- [ACTION ITEM]: Your answer should consist only of the lines below from the one with "Finally, we end" through the one with "created. This includes", copied exactly.

- [DATA FOR THE TASK]:
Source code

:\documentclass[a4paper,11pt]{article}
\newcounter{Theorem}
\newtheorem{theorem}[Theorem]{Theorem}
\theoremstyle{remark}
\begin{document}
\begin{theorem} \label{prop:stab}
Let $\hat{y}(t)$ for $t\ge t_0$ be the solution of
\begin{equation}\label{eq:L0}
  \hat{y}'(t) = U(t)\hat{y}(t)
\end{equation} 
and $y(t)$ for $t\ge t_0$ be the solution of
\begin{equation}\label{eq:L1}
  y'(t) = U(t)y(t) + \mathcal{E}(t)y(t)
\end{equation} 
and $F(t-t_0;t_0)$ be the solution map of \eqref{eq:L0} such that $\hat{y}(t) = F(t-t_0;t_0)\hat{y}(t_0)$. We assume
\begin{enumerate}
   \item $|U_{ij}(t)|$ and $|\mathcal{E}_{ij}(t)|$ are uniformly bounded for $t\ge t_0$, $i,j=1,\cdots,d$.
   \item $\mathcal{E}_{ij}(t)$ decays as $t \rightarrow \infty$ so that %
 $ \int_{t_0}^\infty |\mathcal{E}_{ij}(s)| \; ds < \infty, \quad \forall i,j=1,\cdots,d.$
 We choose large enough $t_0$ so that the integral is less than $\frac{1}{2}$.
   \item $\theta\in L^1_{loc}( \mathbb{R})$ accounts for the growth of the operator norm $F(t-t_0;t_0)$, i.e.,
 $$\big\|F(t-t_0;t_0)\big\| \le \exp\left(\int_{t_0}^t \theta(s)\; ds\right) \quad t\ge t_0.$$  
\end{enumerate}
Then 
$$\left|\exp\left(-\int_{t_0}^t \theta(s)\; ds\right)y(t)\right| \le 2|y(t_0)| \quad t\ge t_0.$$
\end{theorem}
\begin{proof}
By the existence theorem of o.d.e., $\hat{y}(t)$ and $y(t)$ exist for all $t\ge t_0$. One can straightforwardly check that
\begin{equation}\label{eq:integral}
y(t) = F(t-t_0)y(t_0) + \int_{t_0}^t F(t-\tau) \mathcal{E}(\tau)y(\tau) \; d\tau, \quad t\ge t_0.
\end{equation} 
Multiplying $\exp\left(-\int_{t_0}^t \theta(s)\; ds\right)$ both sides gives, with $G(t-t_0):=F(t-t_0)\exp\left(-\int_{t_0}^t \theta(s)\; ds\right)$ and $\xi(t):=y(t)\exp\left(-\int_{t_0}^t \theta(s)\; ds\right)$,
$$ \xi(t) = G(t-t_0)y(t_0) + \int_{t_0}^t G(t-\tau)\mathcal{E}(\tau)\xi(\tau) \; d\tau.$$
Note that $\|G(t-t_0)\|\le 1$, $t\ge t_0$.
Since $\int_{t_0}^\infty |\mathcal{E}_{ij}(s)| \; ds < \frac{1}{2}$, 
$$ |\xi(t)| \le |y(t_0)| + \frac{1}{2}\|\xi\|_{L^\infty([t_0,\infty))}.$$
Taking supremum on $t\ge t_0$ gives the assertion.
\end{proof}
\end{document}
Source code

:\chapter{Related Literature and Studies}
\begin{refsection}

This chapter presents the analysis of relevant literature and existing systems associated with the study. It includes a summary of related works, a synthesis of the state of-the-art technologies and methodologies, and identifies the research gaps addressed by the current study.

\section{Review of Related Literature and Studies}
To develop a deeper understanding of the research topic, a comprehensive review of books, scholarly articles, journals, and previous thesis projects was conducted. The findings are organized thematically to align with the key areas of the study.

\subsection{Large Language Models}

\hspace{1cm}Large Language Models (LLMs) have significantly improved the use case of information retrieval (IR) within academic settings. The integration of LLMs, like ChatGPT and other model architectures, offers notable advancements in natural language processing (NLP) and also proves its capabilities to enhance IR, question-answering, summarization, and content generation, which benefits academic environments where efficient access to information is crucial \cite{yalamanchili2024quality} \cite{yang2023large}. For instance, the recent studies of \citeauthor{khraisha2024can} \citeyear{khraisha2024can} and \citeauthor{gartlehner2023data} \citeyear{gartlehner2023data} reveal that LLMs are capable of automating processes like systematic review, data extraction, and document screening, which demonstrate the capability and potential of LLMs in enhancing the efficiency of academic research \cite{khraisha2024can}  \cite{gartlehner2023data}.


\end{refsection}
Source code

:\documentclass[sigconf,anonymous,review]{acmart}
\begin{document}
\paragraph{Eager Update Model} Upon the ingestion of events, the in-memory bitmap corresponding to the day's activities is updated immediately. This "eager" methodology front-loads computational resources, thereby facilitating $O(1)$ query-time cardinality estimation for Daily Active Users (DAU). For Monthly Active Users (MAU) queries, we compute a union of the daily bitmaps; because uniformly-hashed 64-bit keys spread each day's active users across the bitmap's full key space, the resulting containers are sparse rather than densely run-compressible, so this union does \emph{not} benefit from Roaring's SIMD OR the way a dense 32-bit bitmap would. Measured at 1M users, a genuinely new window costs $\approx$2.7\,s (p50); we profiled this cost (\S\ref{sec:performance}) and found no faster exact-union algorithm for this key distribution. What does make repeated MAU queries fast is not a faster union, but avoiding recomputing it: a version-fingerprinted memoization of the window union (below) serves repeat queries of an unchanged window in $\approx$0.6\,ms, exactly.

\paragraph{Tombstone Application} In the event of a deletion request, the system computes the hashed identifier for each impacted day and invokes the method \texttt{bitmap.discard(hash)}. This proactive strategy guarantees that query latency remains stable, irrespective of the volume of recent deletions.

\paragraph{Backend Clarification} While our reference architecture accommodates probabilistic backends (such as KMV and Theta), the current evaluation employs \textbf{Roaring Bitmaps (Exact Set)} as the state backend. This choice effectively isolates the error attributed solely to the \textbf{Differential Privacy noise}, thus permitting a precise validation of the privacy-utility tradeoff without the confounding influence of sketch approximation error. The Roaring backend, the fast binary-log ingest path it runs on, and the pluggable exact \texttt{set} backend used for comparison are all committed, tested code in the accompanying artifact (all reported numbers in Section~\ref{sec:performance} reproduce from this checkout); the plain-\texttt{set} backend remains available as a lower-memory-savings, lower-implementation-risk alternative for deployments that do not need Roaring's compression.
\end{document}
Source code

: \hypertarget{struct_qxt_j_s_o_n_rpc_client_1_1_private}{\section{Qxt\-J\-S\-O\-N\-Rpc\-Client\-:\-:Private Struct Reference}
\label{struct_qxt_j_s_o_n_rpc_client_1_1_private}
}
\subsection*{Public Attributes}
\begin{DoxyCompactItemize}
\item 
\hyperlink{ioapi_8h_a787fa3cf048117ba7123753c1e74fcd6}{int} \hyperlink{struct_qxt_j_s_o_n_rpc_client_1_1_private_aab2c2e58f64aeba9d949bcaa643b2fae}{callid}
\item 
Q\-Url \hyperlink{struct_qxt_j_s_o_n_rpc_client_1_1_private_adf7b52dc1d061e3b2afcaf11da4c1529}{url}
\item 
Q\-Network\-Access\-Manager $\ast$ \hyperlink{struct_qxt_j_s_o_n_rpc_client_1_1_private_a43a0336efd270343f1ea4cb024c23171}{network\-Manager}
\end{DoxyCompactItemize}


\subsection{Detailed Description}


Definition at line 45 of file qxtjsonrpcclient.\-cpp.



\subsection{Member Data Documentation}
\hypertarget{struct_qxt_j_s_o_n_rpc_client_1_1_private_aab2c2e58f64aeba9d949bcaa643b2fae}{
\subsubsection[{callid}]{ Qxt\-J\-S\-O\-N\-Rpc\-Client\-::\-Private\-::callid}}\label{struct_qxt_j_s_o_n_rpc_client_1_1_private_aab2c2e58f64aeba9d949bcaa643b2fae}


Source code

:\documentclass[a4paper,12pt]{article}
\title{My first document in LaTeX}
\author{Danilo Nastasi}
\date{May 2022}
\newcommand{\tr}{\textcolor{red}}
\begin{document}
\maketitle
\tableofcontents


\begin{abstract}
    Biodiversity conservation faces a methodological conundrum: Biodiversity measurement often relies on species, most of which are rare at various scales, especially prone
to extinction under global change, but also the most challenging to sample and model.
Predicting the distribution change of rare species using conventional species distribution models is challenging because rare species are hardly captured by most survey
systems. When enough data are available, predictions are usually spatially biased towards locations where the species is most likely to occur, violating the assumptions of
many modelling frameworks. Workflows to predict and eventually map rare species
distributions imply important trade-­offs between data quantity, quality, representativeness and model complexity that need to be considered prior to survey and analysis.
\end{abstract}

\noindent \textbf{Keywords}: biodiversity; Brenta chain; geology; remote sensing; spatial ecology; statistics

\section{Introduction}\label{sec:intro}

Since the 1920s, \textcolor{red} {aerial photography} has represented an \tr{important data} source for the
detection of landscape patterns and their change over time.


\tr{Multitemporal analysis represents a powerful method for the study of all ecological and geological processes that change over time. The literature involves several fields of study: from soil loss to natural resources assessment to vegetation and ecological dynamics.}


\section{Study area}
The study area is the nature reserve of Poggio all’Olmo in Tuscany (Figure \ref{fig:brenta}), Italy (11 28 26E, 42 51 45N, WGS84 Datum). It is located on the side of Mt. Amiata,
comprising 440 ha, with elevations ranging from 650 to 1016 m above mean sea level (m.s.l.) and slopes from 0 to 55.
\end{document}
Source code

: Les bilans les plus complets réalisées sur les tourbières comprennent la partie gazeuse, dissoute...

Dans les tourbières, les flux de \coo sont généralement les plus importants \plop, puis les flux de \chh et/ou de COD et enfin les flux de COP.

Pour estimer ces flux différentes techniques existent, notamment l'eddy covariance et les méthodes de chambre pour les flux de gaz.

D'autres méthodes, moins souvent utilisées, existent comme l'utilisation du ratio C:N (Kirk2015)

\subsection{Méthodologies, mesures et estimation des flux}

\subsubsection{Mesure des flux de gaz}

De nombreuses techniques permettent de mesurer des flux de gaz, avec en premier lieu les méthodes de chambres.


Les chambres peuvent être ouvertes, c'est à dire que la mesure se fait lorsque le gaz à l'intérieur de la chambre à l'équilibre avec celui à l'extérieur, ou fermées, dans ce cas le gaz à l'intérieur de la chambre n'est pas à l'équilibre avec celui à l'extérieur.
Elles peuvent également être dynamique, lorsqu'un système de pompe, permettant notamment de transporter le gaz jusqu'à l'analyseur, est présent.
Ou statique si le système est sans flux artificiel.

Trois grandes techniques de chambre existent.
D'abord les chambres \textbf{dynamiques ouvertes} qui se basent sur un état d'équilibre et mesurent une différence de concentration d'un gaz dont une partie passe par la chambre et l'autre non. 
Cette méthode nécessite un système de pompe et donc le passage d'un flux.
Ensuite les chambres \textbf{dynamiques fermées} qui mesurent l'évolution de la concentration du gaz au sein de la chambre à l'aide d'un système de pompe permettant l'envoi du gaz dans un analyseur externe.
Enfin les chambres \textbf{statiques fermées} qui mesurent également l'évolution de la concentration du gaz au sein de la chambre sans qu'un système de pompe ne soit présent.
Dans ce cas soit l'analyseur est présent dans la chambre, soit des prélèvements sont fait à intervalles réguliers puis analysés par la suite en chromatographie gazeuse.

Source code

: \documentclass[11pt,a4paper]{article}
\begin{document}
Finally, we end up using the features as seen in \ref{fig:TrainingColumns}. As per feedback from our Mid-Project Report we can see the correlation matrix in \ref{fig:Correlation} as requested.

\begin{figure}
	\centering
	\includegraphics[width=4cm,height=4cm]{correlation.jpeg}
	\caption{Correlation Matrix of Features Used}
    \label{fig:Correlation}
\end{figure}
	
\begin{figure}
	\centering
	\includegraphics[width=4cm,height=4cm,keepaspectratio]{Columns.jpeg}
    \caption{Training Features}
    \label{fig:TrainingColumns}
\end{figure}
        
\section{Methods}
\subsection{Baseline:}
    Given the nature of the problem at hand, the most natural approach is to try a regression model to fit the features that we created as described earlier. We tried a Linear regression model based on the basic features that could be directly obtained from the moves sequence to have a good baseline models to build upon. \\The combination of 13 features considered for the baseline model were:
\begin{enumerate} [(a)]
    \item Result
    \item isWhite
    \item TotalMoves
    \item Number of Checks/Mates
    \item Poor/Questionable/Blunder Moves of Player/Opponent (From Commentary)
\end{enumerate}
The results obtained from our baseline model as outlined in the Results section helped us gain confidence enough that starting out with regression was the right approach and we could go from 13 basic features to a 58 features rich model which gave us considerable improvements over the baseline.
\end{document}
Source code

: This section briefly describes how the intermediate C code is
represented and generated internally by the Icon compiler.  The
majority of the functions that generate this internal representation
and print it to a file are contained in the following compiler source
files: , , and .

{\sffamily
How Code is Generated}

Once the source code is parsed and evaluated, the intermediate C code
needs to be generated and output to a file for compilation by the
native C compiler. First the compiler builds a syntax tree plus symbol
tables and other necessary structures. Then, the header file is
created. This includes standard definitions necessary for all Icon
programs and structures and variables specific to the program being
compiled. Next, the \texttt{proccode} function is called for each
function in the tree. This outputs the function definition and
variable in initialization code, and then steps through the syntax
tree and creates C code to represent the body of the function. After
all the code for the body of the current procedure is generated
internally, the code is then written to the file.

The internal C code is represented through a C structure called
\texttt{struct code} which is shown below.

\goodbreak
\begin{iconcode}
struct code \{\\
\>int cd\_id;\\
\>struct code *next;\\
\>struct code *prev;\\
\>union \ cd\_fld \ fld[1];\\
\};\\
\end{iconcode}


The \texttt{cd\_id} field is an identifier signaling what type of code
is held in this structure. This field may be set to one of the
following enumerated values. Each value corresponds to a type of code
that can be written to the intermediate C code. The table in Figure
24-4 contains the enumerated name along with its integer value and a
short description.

- [WRITTEN RESPONSE]:
Finally, we end up using the features as seen in \ref{fig:TrainingColumns}. As per feedback from our Mid-Project Report we can see the correlation matrix in \ref{fig:Correlation} as requested.

\begin{figure}
	\centering
	\includegraphics[width=4cm,height=4cm]{correlation.jpeg}
	\caption{Correlation Matrix of Features Used}
    \label{fig:Correlation}
\end{figure}
	
\begin{figure}
	\centering
	\includegraphics[width=4cm,height=4cm,keepaspectratio]{Columns.jpeg}
    \caption{Training Features}
    \label{fig:TrainingColumns}
\end{figure}
        
\section{Methods}
\subsection{Baseline:}
    Given the nature of the problem at hand, the most natural approach is to try a regression model to fit the features that we created as described earlier. We tried a Linear regression model based on the basic features that could be directly obtained from the moves sequence to have a good baseline models to build upon. \\The combination of 13 features considered for the baseline model were:
\begin{enumerate} [(a)]
    \item Result
    \item isWhite
    \item TotalMoves
    \item Number of Checks/Mates
    \item Poor/Questionable/Blunder Moves of Player/Opponent (From Commentary)
\end{enumerate}
The results obtained from our baseline model as outlined in the Results section helped us gain confidence enough that starting out with regression was the right approach and we could go from 13 basic features to a 58 features rich model which gave us considerable improvements over the baseline.
\end{document}
Source code

: This section briefly describes how the intermediate C code is
represented and generated internally by the Icon compiler.  The
majority of the functions that generate this internal representation
and print it to a file are contained in the following compiler source
files: , , and .

{\sffamily
How Code is Generated}

Once the source code is parsed and evaluated, the intermediate C code
needs to be generated and output to a file for compilation by the
native C compiler. First the compiler builds a syntax tree plus symbol
tables and other necessary structures. Then, the header file is
created. This includes standard definitions necessary for all Icon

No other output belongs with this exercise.